Sam Colangelo (23) has yo-yoed a bit from the NHL to the AHL in his first professional season after a four-year NCAA career.
Sam Colangelo’s Big 36 Hours
The Anaheim Ducks recalled him twice from the San Diego Gulls of the AHL. He’s played 12 games with the “big club” in the NHL, but he’s scored just one goal.
With Anaheim, he was recalled in late November and was held off the scoresheet for eight games while playing a fourth-line role before he was reassigned to San Diego.
“He’s an interesting player because he can score,” Ducks head coach Greg Cronin said during that time. “He’s had a history of scoring; I think he was definitely a top five or six goal scorer in college.
“He can skate, and our adage is: if you’re getting hits and you’re getting sticks into battles, you’re skating there, right? If you’re not on that spreadsheet, you’re probably not skating fast enough.
“He’s a player that can connect himself to those stats symbolically and make that just a reflection of his ability to get up and down the ice and finish checks. Which is not in the same bubble as a goal scorer, but he knows he has to do that to play in the lineup.”
In the 2023-24 season, he tallied 43 points (24-29=43) in 38 games for Western Michigan in his senior year of college before making his professional hockey debut in April. He scored four points (1-3=4) in four games with the Gulls and finished the season with one point, his first NHL goal, in three games with the Ducks.
He was the oldest skater at Ducks rookie camp and performed well at the ensuing 2024 training camp, but the Ducks had a virtually set top nine and thought it best to send him to the AHL to start the season.
Colangelo was the Gulls’ representative at the AHL All-Star weekend and currently co-leads (Sasha Pastujov) the team in scoring with 33 points (18-15=33) in 34 games.
“Try to stick to that mindset that I developed when I transferred to Western, just get better every day,” Colangelo said of his thought process after he was sent to San Diego in October. “When I got sent down, it was a tough day or two. I just wanted to go down there and try to keep working and get back up here.”
Colangelo was recalled for the Ducks’ season-long six-game road trip in January, a trip that very well may have cost the team a true spot in a playoff race where they went 1-4-1. Due to an injury to Trevor Zegras and an absence from Troy Terry, Colangelo suited up for four games in that stretch and played a true top-nine role.
He scored a goal while playing in Terry’s usual spot on the wing of Ryan Strome, opposite Frank Vatrano for two games, and played the next two on the wing of Leo Carlsson, opposite Alex Killorn.
When healthy, Robby Fabbri has been a staple in the Ducks’ top nine and has played most often on the wing of Mason McTavish, opposite Cutter Gauthier. While Fabbri’s an energetic puck-hunter who can finish on occasion, he’s had a difficult time building plays and creating space for the talented young players he’s been paired with.
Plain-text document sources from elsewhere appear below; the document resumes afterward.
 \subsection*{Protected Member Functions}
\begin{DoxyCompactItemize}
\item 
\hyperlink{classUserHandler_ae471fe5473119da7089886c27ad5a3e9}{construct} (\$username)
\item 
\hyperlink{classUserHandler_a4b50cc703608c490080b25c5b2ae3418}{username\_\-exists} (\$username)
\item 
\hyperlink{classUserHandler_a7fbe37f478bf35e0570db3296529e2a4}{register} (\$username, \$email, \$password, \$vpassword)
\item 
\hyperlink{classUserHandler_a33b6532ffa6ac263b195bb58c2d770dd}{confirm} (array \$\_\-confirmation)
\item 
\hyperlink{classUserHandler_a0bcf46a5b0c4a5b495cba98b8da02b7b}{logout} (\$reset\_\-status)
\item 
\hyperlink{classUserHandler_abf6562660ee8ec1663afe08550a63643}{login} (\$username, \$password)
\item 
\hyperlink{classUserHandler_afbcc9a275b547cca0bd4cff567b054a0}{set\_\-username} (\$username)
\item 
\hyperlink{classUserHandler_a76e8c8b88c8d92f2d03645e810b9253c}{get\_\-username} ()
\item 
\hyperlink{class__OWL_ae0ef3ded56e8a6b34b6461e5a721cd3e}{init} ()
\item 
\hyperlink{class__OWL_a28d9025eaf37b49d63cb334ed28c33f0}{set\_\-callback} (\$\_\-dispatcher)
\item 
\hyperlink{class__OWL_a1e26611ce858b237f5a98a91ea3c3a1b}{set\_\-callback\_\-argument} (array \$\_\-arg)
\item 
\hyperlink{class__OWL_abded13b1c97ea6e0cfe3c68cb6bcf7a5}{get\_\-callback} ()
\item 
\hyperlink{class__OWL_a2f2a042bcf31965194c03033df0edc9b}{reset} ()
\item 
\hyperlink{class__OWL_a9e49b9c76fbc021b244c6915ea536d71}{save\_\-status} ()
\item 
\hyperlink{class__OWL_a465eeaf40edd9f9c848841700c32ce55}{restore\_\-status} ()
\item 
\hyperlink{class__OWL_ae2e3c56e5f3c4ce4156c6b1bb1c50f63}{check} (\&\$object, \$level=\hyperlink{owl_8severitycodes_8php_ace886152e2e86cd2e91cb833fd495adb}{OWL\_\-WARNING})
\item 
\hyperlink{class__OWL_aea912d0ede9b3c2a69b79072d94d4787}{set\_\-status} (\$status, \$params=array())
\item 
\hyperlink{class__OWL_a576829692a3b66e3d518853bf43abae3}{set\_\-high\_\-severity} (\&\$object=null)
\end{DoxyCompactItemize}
Though skating and play-driving may have been knocks on his game when he was drafted five years ago (36th overall in 2020), Colangelo had significantly refined his game during his college career and continues to do so in the AHL.
He pressures well on the forecheck, and his skating has become a strength, with a powerful stride and strong edges in small areas. He excels at finding lanes to present himself as a passing option in the neutral zone and entering the offensive zone, where he can utilize his above-average release from the perimeter.
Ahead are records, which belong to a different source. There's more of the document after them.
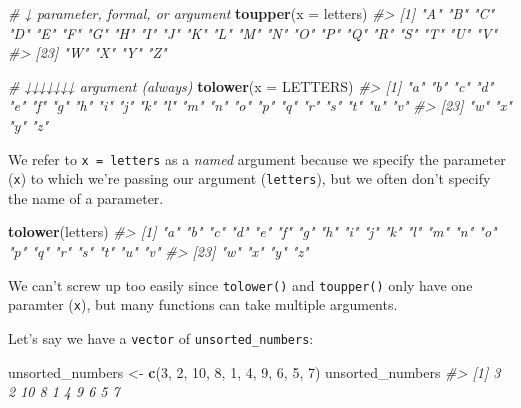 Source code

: \documentclass[
]{report}
\newenvironment{Shaded}{\begin{snugshade}}{\end{snugshade}}
\newcommand{\CommentTok}[1]{\textcolor[rgb]{0.56,0.35,0.01}{\textit{#1}}}
\newcommand{\DataTypeTok}[1]{\textcolor[rgb]{0.13,0.29,0.53}{#1}}
\newcommand{\DecValTok}[1]{\textcolor[rgb]{0.00,0.00,0.81}{#1}}
\newcommand{\KeywordTok}[1]{\textcolor[rgb]{0.13,0.29,0.53}{\textbf{#1}}}
\newcommand{\NormalTok}[1]{#1}
\newcommand{\StringTok}[1]{\textcolor[rgb]{0.31,0.60,0.02}{#1}}
\begin{document}
\begin{Shaded}
\begin{Highlighting}[]
\CommentTok{\#       ↓ parameter, formal, or argument }
\KeywordTok{toupper}\NormalTok{(}\DataTypeTok{x =}\NormalTok{ letters)}
\CommentTok{\#\textgreater{}  [1] "A" "B" "C" "D" "E" "F" "G" "H" "I" "J" "K" "L" "M" "N" "O" "P" "Q" "R" "S" "T" "U" "V"}
\CommentTok{\#\textgreater{} [23] "W" "X" "Y" "Z"}

\CommentTok{\#           ↓↓↓↓↓↓↓ argument (always)}
\KeywordTok{tolower}\NormalTok{(}\DataTypeTok{x =}\NormalTok{ LETTERS)}
\CommentTok{\#\textgreater{}  [1] "a" "b" "c" "d" "e" "f" "g" "h" "i" "j" "k" "l" "m" "n" "o" "p" "q" "r" "s" "t" "u" "v"}
\CommentTok{\#\textgreater{} [23] "w" "x" "y" "z"}
\end{Highlighting}
\end{Shaded}

We refer to \texttt{x\ =\ letters} as a \emph{named} argument because we specify the parameter (\texttt{x}) to which we're passing our argument (\texttt{letters}), but we often don't specify the name of a parameter.

\begin{Shaded}
\begin{Highlighting}[]
\KeywordTok{tolower}\NormalTok{(letters)}
\CommentTok{\#\textgreater{}  [1] "a" "b" "c" "d" "e" "f" "g" "h" "i" "j" "k" "l" "m" "n" "o" "p" "q" "r" "s" "t" "u" "v"}
\CommentTok{\#\textgreater{} [23] "w" "x" "y" "z"}
\end{Highlighting}
\end{Shaded}

We can't screw up too easily since \texttt{tolower()} and \texttt{toupper()} only have one paramter (\texttt{x}), but many functions can take multiple arguments.

Let's say we have a \texttt{vector} of \texttt{unsorted\_numbers}:

\begin{Shaded}
\begin{Highlighting}[]
\NormalTok{unsorted\_numbers \textless{}{-}}\StringTok{ }\KeywordTok{c}\NormalTok{(}\DecValTok{3}\NormalTok{, }\DecValTok{2}\NormalTok{, }\DecValTok{10}\NormalTok{, }\DecValTok{8}\NormalTok{, }\DecValTok{1}\NormalTok{, }\DecValTok{4}\NormalTok{, }\DecValTok{9}\NormalTok{, }\DecValTok{6}\NormalTok{, }\DecValTok{5}\NormalTok{, }\DecValTok{7}\NormalTok{)}
\NormalTok{unsorted\_numbers}
\CommentTok{\#\textgreater{}  [1]  3  2 10  8  1  4  9  6  5  7}
\end{Highlighting}
\end{Shaded}
\end{document}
He scores most of his goals from around the crease, where he consistently wins battles and sniffs out loose pucks. The net front has been an area of focus for Cronin and the Ducks coaching staff in 2024-25, so Colangelo’s game should be endearing to them.
The Ducks score at the worst clip in the NHL (2.48 goals per game), so injecting Colangelo, an AHL All-Star into their top nine who has scored 11 points (5-6=11) in his last 10 games could provide some needed finishing ability to a team averaging two goals per game in their last four heading into the NHL 4 Nations break.
Pat Verbeek voiced his desire to add a top-six right-shot forward to the Ducks lineup nearly a year ago and notably failed to ink a pair of them in the offseason (Steven Stamkos and Jonathan Marchessault). He may have had one under his nose this entire time in Sam Colangelo. Right now, seven games before the trade deadline seems like a good time to find out.